Five NACA engineers, headed by Walt Williams, arrived at Muroc Army Airfield (now Edwards Air Force Base in California) about this date from Langley Memorial Aeronautical Laboratory, Virginia, to prepare for X-1 supersonic research flights in the joint NACA-Army Air Forces program. This was the first NACA presence established at the Mojave Desert site. (Note: Some sources report the arrival of 13 individuals on Sept. 30, but an early chronology shows only the original five, with a total of 13 NACA people not present at Muroc until December.)
Credits: NASA

Initially a satellite of the NACA’s Langley Memorial Aeronautical Laboratory, the NACA Muroc Flight Test Unit received permanent status from Hugh L. Dryden, the NACA’s director of Research, with Walt Williams as chief.
Credits: NASA

As a result of the X-1’s supersonic flight, the National Aviation Association awarded it the 1948 Collier Trophy, to be shared by the three main participants in the program. Honored at the White House by President Harry S. Truman were Lawrence “Larry” Bell for Bell Aircraft, Capt.

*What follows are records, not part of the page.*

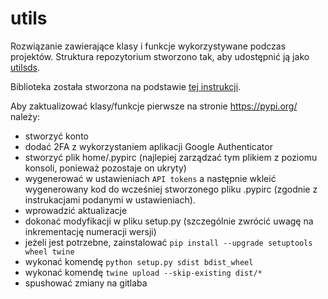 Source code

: # utils

Rozwiązanie zawierające klasy i funkcje wykorzystywane podczas projektów.
Struktura repozytorium stworzono tak, aby udostępnić ją jako [utilsds](https://pypi.org/project/utilsds/).

Biblioteka została stworzona na podstawie [tej instrukcji](https://www.turing.com/kb/how-to-create-pypi-packages).

Aby zaktualizować klasy/funkcje pierwsze na stronie https://pypi.org/ należy:
- stworzyć konto
- dodać 2FA z wykorzystaniem aplikacji Google Authenticator
- stworzyć plik home/.pypirc (najlepiej zarządzać tym plikiem z poziomu konsoli, ponieważ pozostaje on ukryty)
- wygenerować w ustawieniach `API tokens` a następnie wkleić wygenerowany kod do wcześniej stworzonego pliku .pypirc (zgodnie z instrukacjami podanymi w ustawieniach).
- wprowadzić aktualizacje
- dokonać modyfikacji w pliku setup.py (szczególnie zwrócić uwagę na inkrementację numeracji wersji)
- jeżeli jest potrzebne, zainstalować `pip install --upgrade setuptools wheel twine`
- wykonać komendę `python setup.py sdist bdist_wheel`
- wykonać komendę `twine upload --skip-existing dist/*`
- spushować zmiany na gitlaba
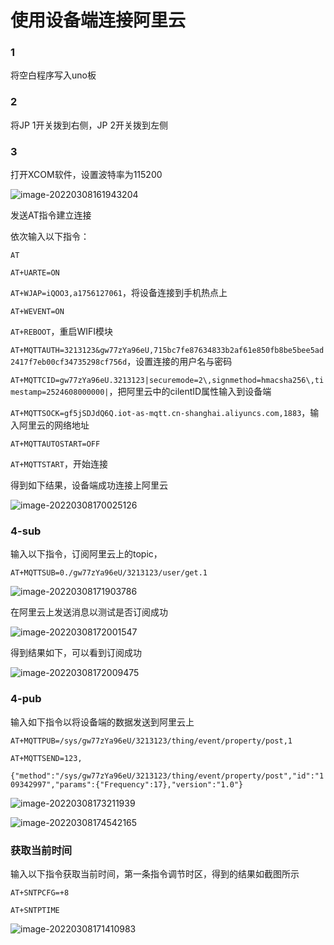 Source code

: # 使用设备端连接阿里云

### 1
将空白程序写入uno板

### 2
将JP 1开关拨到右侧，JP 2开关拨到左侧

### 3

打开XCOM软件，设置波特率为115200

![image-20220308161943204](C:\Users\dell\AppData\Roaming\Typora\typora-user-images\image-20220308161943204.png)

发送AT指令建立连接

依次输入以下指令：

`AT`

`AT+UARTE=ON`

`AT+WJAP=iQOO3,a1756127061`，将设备连接到手机热点上

`AT+WEVENT=ON`

`AT+REBOOT`，重启WIFI模块

`AT+MQTTAUTH=3213123&gw77zYa96eU,715bc7fe87634833b2af61e850fb8be5bee5ad2417f7eb00cf34735298cf756d`，设置连接的用户名与密码

`AT+MQTTCID=gw77zYa96eU.3213123|securemode=2\,signmethod=hmacsha256\,timestamp=2524608000000|`，把阿里云中的cilentID属性输入到设备端

`AT+MQTTSOCK=gf5jSDJdQ6Q.iot-as-mqtt.cn-shanghai.aliyuncs.com,1883`，输入阿里云的网络地址

`AT+MQTTAUTOSTART=OFF`

`AT+MQTTSTART`，开始连接

得到如下结果，设备端成功连接上阿里云

![image-20220308170025126](C:\Users\dell\AppData\Roaming\Typora\typora-user-images\image-20220308170025126.png)

### 4-sub

输入以下指令，订阅阿里云上的topic，

`AT+MQTTSUB=0./gw77zYa96eU/3213123/user/get.1`

![image-20220308171903786](C:\Users\dell\AppData\Roaming\Typora\typora-user-images\image-20220308171903786.png)

在阿里云上发送消息以测试是否订阅成功

![image-20220308172001547](C:\Users\dell\AppData\Roaming\Typora\typora-user-images\image-20220308172001547.png)

得到结果如下，可以看到订阅成功

![image-20220308172009475](C:\Users\dell\AppData\Roaming\Typora\typora-user-images\image-20220308172009475.png)

### 4-pub

输入如下指令以将设备端的数据发送到阿里云上

`AT+MQTTPUB=/sys/gw77zYa96eU/3213123/thing/event/property/post,1`

`AT+MQTTSEND=123,`

`{"method":"/sys/gw77zYa96eU/3213123/thing/event/property/post","id":"109342997","params":{"Frequency":17},"version":"1.0"}`

![image-20220308173211939](C:\Users\dell\AppData\Roaming\Typora\typora-user-images\image-20220308173211939.png)

![image-20220308174542165](C:\Users\dell\AppData\Roaming\Typora\typora-user-images\image-20220308174542165.png)

### 获取当前时间

输入以下指令获取当前时间，第一条指令调节时区，得到的结果如截图所示

`AT+SNTPCFG=+8`

`AT+SNTPTIME`

![image-20220308171410983](C:\Users\dell\AppData\Roaming\Typora\typora-user-images\image-20220308171410983.png)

Charles “Chuck” Yeager for piloting the flights, and John Stack of NACA for the NACA contributions.
Credits: NASA

The Bell Aircraft Corporation X-1-3 is pictured with two of the NACA pilots that flew it, Robert Champine, left, and Herbert Hoover. Champine made 13 flights in the X-1, plus nine in the D-558-I and 12 in the D-558-II. Hoover made 14 flights in the X-1. On March 10, 1948, Hoover reached Mach 1.065, becoming the first NACA (civilian) pilot to fly faster than the speed of sound.
Credits: NASA

The Douglas D-558-I No. 2 Skystreak (the “Crimson Test tube” until it was repainted white) is pictured with test pilot Eugene May (Douglas Aircraft Company), left, and the NACA research pilot Howard Lilly. On May 3, 1948, Lilly took off and retracted the landing gear when the engine compressor suddenly broke apart. Fragments severed the airplane’s control cables and Lilly could not escape (there was no ejection seat) before the D-558-I crashed. One of the roads into what is now NASA Armstrong is named for Lilly, the first NACA research pilot killed in the line of duty.
Credits: NASA

A 1953 photo of some of the research aircraft at the NACA High-Speed Flight Research Station. At the center is the X-3, and clockwise from left are the X-1A, the third D-558-I, XF-92A, X-5, D-558-II, and X-4.
Credits: NASA

Chuck Yeager standing next the X-1 research plane that broke the sound barrier Oct. 14, 1947. Today the aircraft hangs in the Smithsonian Air and Space Museum in Washington.
Credits: U.S. Air Force Test Center History Office

This NACA High-Speed Flight Research Station photograph of the Bell X-5 was taken at Edwards Air Force Base in the mid 1950s. The photograph shows the aircraft in flight with the wings swept back.
Credits: NASA

This NACA High-Speed Flight Research Station photograph of the X-5 was taken at the South Base on Edwards Air Force Base. The multiple exposure illustrates the X-5’s variable swept wing capability. It was the first aircraft whose wing sweep could be so adjusted in flight, something ideal for high-speed flight.
Credits: NASA

On Nov. 20, 1953, Scott Crossfield piloted the rocket-powered D-558-2 Skyrocket to Mach 2.005, the first person to fly twice the speed of sound. Among the preparations for the flight, the team cold soaked the water/alcohol propellant mixture, enabling them to add another 15 gallons of propellant for a slightly longer burn. The picture shows Crossfield being interviewed by camera news crews. Because news media were not invited to the record attempt, this was done for their benefit after the fact.
Credits: NASA

Personnel of the NACA High-Speed Flight Station gathered for a group photo in front of the station’s new headquarters, Building 4800, on Aug. 12, 1954. The station and its complement of about 250 personnel had moved just six weeks earlier from cramped quarters in a small hangar at what is now South Base at Edwards Air Force Base, to its new facility just north of the new main base, on the edge of Rogers Dry Lake. The new complex consisted of a central office building and two adjoining hangars, along with a few appurtenant structures. This became the nucleus of today’s NASA Armstrong.